Taiwan, 1991
Directed by Edward Yang
With Chang Chen (Xiao Si’r), Chang Kuo-chu (the father), Elaine Jin (the mother), Chang Han (Lao Er), Wang Chuan (the eldest sister), Chiang Hsiu-chiung (the second sister), Lai Fan-yu (the little sister), Lisa Yang (Ming), Wong Chi-tsan (Mao, aka Cat), Lawrence Ko (Airplane), Tan Chih-kang (Ma), Lin Hung-ming (Honey), Chen Hung-yu (Sly), Tang Hsiao-tsui (Jade), Alex Yang (Shandong)

In 1959, in house in Taipei, a man is intently listening to a radio program reporting on the results of national exams teenagers have passed to enter the university, the speaker reeling off the names of the successful students. Clearly something is wrong and the rest of this prologue shows the man pleading with an official as the bad grades his son got in literature kept the boy from entering a college. The importance of a good education cannot be overstated: as hinted by an intertitle, the man and his family belong to the droves of mainland Chinese who have fled the winning communist armies to settle down in Taiwan and now struggle to cement the new life the Chinese civil war has forced on them.
But the following academic year proves to be a let-down in that case: the son, Xiao Si’r, flounders in the evening classes he attends. Xiao Si’r’s father tries to pull some strings to get the kid in a more ordinary, day school, but to no avail, and he would time and again pay a visit to the provost to convince him not to expel Xiao Si’r even as the son’s behaviors are increasingly disruptive and his work increasingly disappointing.

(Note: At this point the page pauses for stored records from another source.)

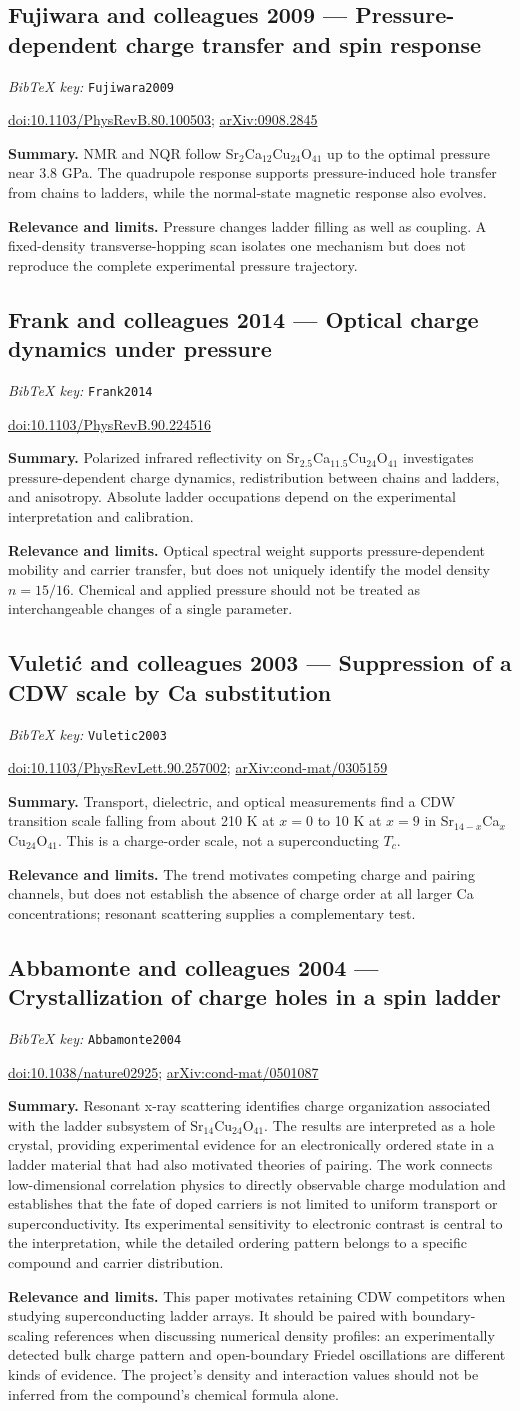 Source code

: \documentclass[11pt]{article}
\newcommand{\paper}[2]{\Needspace{8\baselineskip}\subsection{#2}\label{paper:#1}\textit{BibTeX key:} \texttt{#1}\quad\citep{#1}\par}
\newcommand{\doi}[1]{\href{https://doi.org/#1}{doi:#1}}
\newcommand{\arxiv}[1]{\href{https://arxiv.org/abs/#1}{arXiv:#1}}
\newcommand{\summary}{\par\textbf{Summary.} }
\newcommand{\relevance}{\par\textbf{Relevance and limits.} }
\begin{document}
\paper{Fujiwara2009}{Fujiwara and colleagues 2009 --- Pressure-dependent charge transfer and spin response}
\doi{10.1103/PhysRevB.80.100503}; \arxiv{0908.2845}
\summary NMR and NQR follow Sr$_2$Ca$_{12}$Cu$_{24}$O$_{41}$ up to the optimal pressure near 3.8 GPa. The quadrupole response supports pressure-induced hole transfer from chains to ladders, while the normal-state magnetic response also evolves.
\relevance Pressure changes ladder filling as well as coupling. A fixed-density transverse-hopping scan isolates one mechanism but does not reproduce the complete experimental pressure trajectory.

\paper{Frank2014}{Frank and colleagues 2014 --- Optical charge dynamics under pressure}
\doi{10.1103/PhysRevB.90.224516}
\summary Polarized infrared reflectivity on Sr$_{2.5}$Ca$_{11.5}$Cu$_{24}$O$_{41}$ investigates pressure-dependent charge dynamics, redistribution between chains and ladders, and anisotropy. Absolute ladder occupations depend on the experimental interpretation and calibration.
\relevance Optical spectral weight supports pressure-dependent mobility and carrier transfer, but does not uniquely identify the model density $n=15/16$. Chemical and applied pressure should not be treated as interchangeable changes of a single parameter.

\paper{Vuletic2003}{Vuleti\'c and colleagues 2003 --- Suppression of a CDW scale by Ca substitution}
\doi{10.1103/PhysRevLett.90.257002}; \arxiv{cond-mat/0305159}
\summary Transport, dielectric, and optical measurements find a CDW transition scale falling from about 210 K at $x=0$ to 10 K at $x=9$ in Sr$_{14-x}$Ca$_x$Cu$_{24}$O$_{41}$. This is a charge-order scale, not a superconducting $T_c$.
\relevance The trend motivates competing charge and pairing channels, but does not establish the absence of charge order at all larger Ca concentrations; resonant scattering supplies a complementary test.

\paper{Abbamonte2004}{Abbamonte and colleagues 2004 --- Crystallization of charge holes in a spin ladder}
\doi{10.1038/nature02925}; \arxiv{cond-mat/0501087}
\summary Resonant x-ray scattering identifies charge organization associated with the ladder subsystem of $\mathrm{Sr}_{14}\mathrm{Cu}_{24}\mathrm{O}_{41}$. The results are interpreted as a hole crystal, providing experimental evidence for an electronically ordered state in a ladder material that had also motivated theories of pairing. The work connects low-dimensional correlation physics to directly observable charge modulation and establishes that the fate of doped carriers is not limited to uniform transport or superconductivity. Its experimental sensitivity to electronic contrast is central to the interpretation, while the detailed ordering pattern belongs to a specific compound and carrier distribution.
\relevance This paper motivates retaining CDW competitors when studying superconducting ladder arrays. It should be paired with boundary-scaling references when discussing numerical density profiles: an experimentally detected bulk charge pattern and open-boundary Friedel oscillations are different kinds of evidence. The project's density and interaction values should not be inferred from the compound's chemical formula alone.
\end{document}
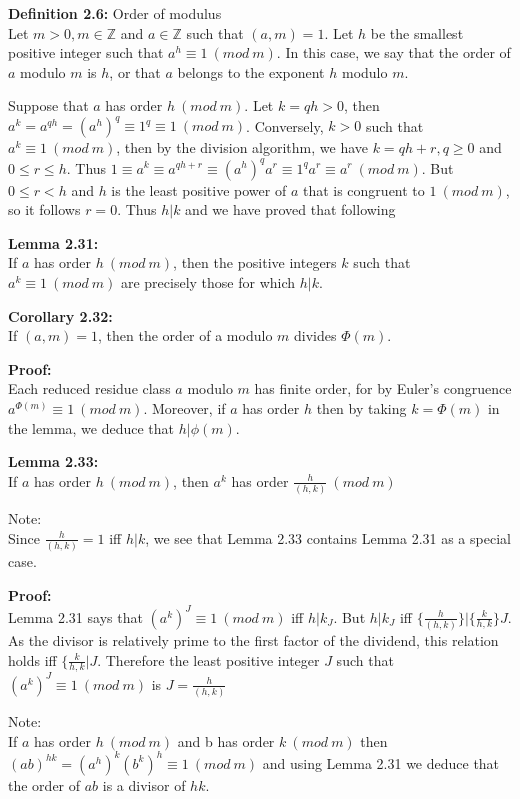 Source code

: \documentclass[a4paper]{article}
\begin{document}
\textbf{Definition 2.6:} Order of modulus\\
Let $m>0, m\in\mathbb{Z}$ and $a\in\mathbb{Z}$ such that $(a,m)=1$. Let $h$ be the smallest positive integer such that $a^h\equiv 1\ (mod\ m)$. In this case, we say that the order of $a$ modulo $m$ is $h$, or that $a$ belongs to the exponent $h$ modulo $m$.

Suppose that $a$ has order $h\ (mod\ m)$. Let $k=qh>0$, then $a^k=a^{qh}=(a^h)^q\equiv 1^q\equiv 1\ (mod\ m)$.
Conversely, $k>0$ such that $a^k\equiv 1\ (mod\ m)$, then by the division algorithm, we have $k=qh+r, q\geq0$ and $0\leq r\leq h$. Thus $1\equiv a^k\equiv a^{qh+r}\equiv (a^h)^qa^r\equiv 1^qa^r\equiv a^r\ (mod\ m)$. But $0\leq r<h$ and $h$ is the least positive power of $a$ that is congruent to $1\ (mod\ m)$, so it follows $r=0$. Thus $h|k$ and we have proved that following

\textbf{Lemma 2.31:}\\
If $a$ has order $h\ (mod\ m)$, then the positive integers $k$ such that $a^k\equiv 1\ (mod\ m)$ are precisely those for which $h|k$.

\textbf{Corollary 2.32:}\\
If $(a,m)=1$, then the order of a modulo $m$ divides $\Phi(m)$.

\textbf{Proof:}\\
Each reduced residue class $a$ modulo $m$ has finite order, for by Euler's congruence $a^{\Phi(m)}\equiv 1\ (mod\ m)$. Moreover, if $a$ has order $h$ then by taking $k=\Phi(m)$ in the lemma, we deduce that $h|\phi(m)$.

\textbf{Lemma 2.33:}\\
If $a$ has order $h\ (mod\ m)$, then $a^k$ has order $\frac{h}{(h,k)}\ (mod\ m)$

Note:\\
Since $\frac{h}{(h,k)}=1$ iff $h|k$, we see that Lemma 2.33 contains Lemma 2.31 as a special case.

\textbf{Proof:}\\
Lemma 2.31 says that $(a^k)^J\equiv 1\ (mod\ m)$ iff $h|k_J$. But $h|k_J$ iff $\{\frac{h}{(h,k)}\}|\{\frac{k}{h,k}\}J$. As the divisor is relatively prime to the first factor of the dividend, this relation holds iff $\{\frac{k}{h,k}|J$. Therefore the least positive integer $J$ such that $(a^k)^J\equiv 1\ (mod\ m)$ is $J=\frac{h}{(h,k)}$

Note:\\
If $a$ has order $h\ (mod\ m)$ and b has order $k\ (mod\ m)$ then $(ab)^{hk}=(a^h)^k(b^k)^h\equiv 1\ (mod\ m)$ and using Lemma 2.31 we deduce that the order of $ab$ is a divisor of $hk$.
\end{document}
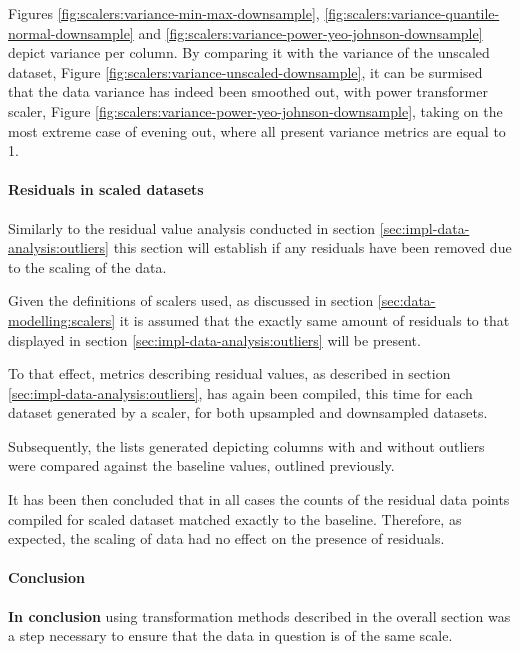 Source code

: Figures \ref{fig:scalers:variance-min-max-downsample}, \ref{fig:scalers:variance-quantile-normal-downsample} and \ref{fig:scalers:variance-power-yeo-johnson-downsample} depict variance per column. By comparing it with the variance of the unscaled dataset, Figure \ref{fig:scalers:variance-unscaled-downsample}, it can be surmised that the data variance has indeed been smoothed out, with power transformer scaler, Figure \ref{fig:scalers:variance-power-yeo-johnson-downsample}, taking on the most extreme case of evening out, where all present variance metrics are equal to 1.
\FloatBarrier

\paragraph{Residuals in scaled datasets}\label{sec:scalers:outliers}
Similarly to the residual value analysis conducted in section \ref{sec:impl-data-analysis:outliers} this section will establish if any residuals have been removed due to the scaling of the data. 

Given the definitions of scalers used, as discussed in section \ref{sec:data-modelling:scalers} it is assumed that the exactly same amount of residuals to that displayed in section \ref{sec:impl-data-analysis:outliers} will be present. 

To that effect, metrics describing residual values, as described in section \ref{sec:impl-data-analysis:outliers}, has again been compiled, this time for each dataset generated by a scaler, for both upsampled and downsampled datasets.

Subsequently, the lists generated depicting columns with and without outliers were compared against the baseline values, outlined previously. 

It has been then concluded that in all cases the counts of the residual data points compiled for scaled dataset matched exactly to the baseline. Therefore, as expected, the scaling of data had no effect on the presence of residuals.

\paragraph{Conclusion}\label{sec:scalers:conclusion}
\textbf{In conclusion} using transformation methods described in the overall section was a step necessary to ensure that the data in question is of the same scale. 

\FloatBarrier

There are reasons to the problem, which are beyond the psychological troubles of growing-up: as another intertitle explains, the Taiwanese youth is divided in rival gangs that act as more likable and exciting groups that the traditional families, youth leaders wielding more power, seduction and credibility than fathers eking out a living and clinging to old beliefs which have little relevance in a small state trying to survive and caught in a new, media-based modern culture coming from the United States. That tension between Chinese culture’s weight and the seduction of the American one is pleasantly captured in a lesson taught by a literature teacher extolling the elegance and simplicity of the Chinese calligraphy over the dull, complex jumble of the alphabet, a simplistic statement that brings smiles to the lips of Ma, also known as Cat, one of the two best friends of Xiao Si’r with Airplane, and sparks a confrontation with the teacher.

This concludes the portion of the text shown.